Single by Maître Gims

from the album Subliminal
- Released: 15 March 2013
- Recorded: 2012
- Label: Wati B; Jive;
- Songwriters: Renaud Rebillaud; Meti Fantomm; Maître Gims;

Music video
- "J'me tire" on YouTube

= J'me tire =

"J'me tire" (/fr/, English: I'm leaving) is the debut solo single by Congolese rapper and singer Maître Gims, a former member of the band Sexion d'Assaut. It was released on 15 March 2013 as the first single from his debut album Subliminal.

The single was successful, becoming Maître Gims' first number 1 on the French SNEP Singles Chart. It also topped the Belgian Wallonia chart, charted in Belgium's Flanders Chart, in the Netherlands, and in Switzerland.

The music video was directed by Adam Nael and filmed in various desert and snowy mountainous settings.

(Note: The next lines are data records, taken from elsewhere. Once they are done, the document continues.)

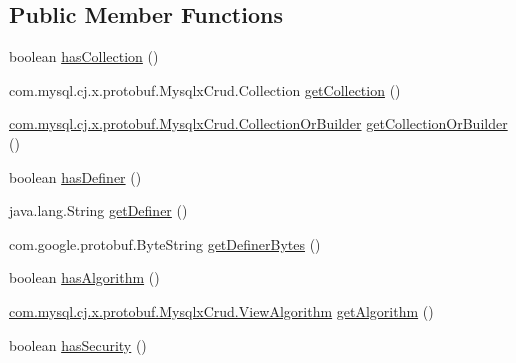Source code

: \subsection*{Public Member Functions}
\begin{DoxyCompactItemize}
\item 
boolean \mbox{\hyperlink{interfacecom_1_1mysql_1_1cj_1_1x_1_1protobuf_1_1_mysqlx_crud_1_1_create_view_or_builder_a3f00eefab0652961f3a0f37529e2bd26}{has\+Collection}} ()
\item 
com.\+mysql.\+cj.\+x.\+protobuf.\+Mysqlx\+Crud.\+Collection \mbox{\hyperlink{interfacecom_1_1mysql_1_1cj_1_1x_1_1protobuf_1_1_mysqlx_crud_1_1_create_view_or_builder_a5e87029f9b75729d81db441da2c051be}{get\+Collection}} ()
\item 
\mbox{\hyperlink{interfacecom_1_1mysql_1_1cj_1_1x_1_1protobuf_1_1_mysqlx_crud_1_1_collection_or_builder}{com.\+mysql.\+cj.\+x.\+protobuf.\+Mysqlx\+Crud.\+Collection\+Or\+Builder}} \mbox{\hyperlink{interfacecom_1_1mysql_1_1cj_1_1x_1_1protobuf_1_1_mysqlx_crud_1_1_create_view_or_builder_afc597d5a5b89ad408477f85203c0dfd8}{get\+Collection\+Or\+Builder}} ()
\item 
boolean \mbox{\hyperlink{interfacecom_1_1mysql_1_1cj_1_1x_1_1protobuf_1_1_mysqlx_crud_1_1_create_view_or_builder_a92d1e534e3b05a44d5a9d79636dca826}{has\+Definer}} ()
\item 
java.\+lang.\+String \mbox{\hyperlink{interfacecom_1_1mysql_1_1cj_1_1x_1_1protobuf_1_1_mysqlx_crud_1_1_create_view_or_builder_a5a13e24a16a5929942113fa8908defad}{get\+Definer}} ()
\item 
com.\+google.\+protobuf.\+Byte\+String \mbox{\hyperlink{interfacecom_1_1mysql_1_1cj_1_1x_1_1protobuf_1_1_mysqlx_crud_1_1_create_view_or_builder_ab6d7c4c6c162b9db5a3a6006617a3ea4}{get\+Definer\+Bytes}} ()
\item 
boolean \mbox{\hyperlink{interfacecom_1_1mysql_1_1cj_1_1x_1_1protobuf_1_1_mysqlx_crud_1_1_create_view_or_builder_a52917aa43a3e12f89bd68dbea8f89908}{has\+Algorithm}} ()
\item 
\mbox{\hyperlink{enumcom_1_1mysql_1_1cj_1_1x_1_1protobuf_1_1_mysqlx_crud_1_1_view_algorithm}{com.\+mysql.\+cj.\+x.\+protobuf.\+Mysqlx\+Crud.\+View\+Algorithm}} \mbox{\hyperlink{interfacecom_1_1mysql_1_1cj_1_1x_1_1protobuf_1_1_mysqlx_crud_1_1_create_view_or_builder_a25890223ebd9f1c6d6ad3721693af4a9}{get\+Algorithm}} ()
\item 
boolean \mbox{\hyperlink{interfacecom_1_1mysql_1_1cj_1_1x_1_1protobuf_1_1_mysqlx_crud_1_1_create_view_or_builder_a5a8dfd32f487869438920200b9191f8a}{has\+Security}} ()

\end{DoxyCompactItemize}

The mountain scenes were shot at Haute-Savoie.

==Charts==

===Weekly charts===

Weekly chart performance for "J'me tire"
| Chart (2013) | Peak position |
|---|---|
| Belgium (Ultratop 50 Flanders) | 4 |
| Belgium (Ultratop 50 Wallonia) | 1 |
| France (SNEP) | 1 |
| Netherlands (Dutch Top 40) | 7 |
| Netherlands (Single Top 100) | 5 |
| Switzerland (Schweizer Hitparade) | 17 |

===Year-end charts===

Year-end chart performance for "J'me tire"
| Chart (2013) | Position |
|---|---|
| Belgium (Ultratop Flanders) | 18 |
| Belgium (Ultratop Wallonia) | 10 |
| France (SNEP) | 9 |
| Netherlands (Single Top 100) | 36 |
| Switzerland (Schweizer Hitparade) | 62 |

== Certifications ==

Certifications for "J'me tire"
| Region | Certification | Certified units/sales |
| Belgium (BRMA) | Platinum | 30,000^{*} |
| France (SNEP) | Platinum | 150,000^{*} |
| Switzerland (IFPI Switzerland) | Gold | 15,000^{^} |
^{*} Sales figures based on certification alone. ^{^} Shipments figures based on certification alone.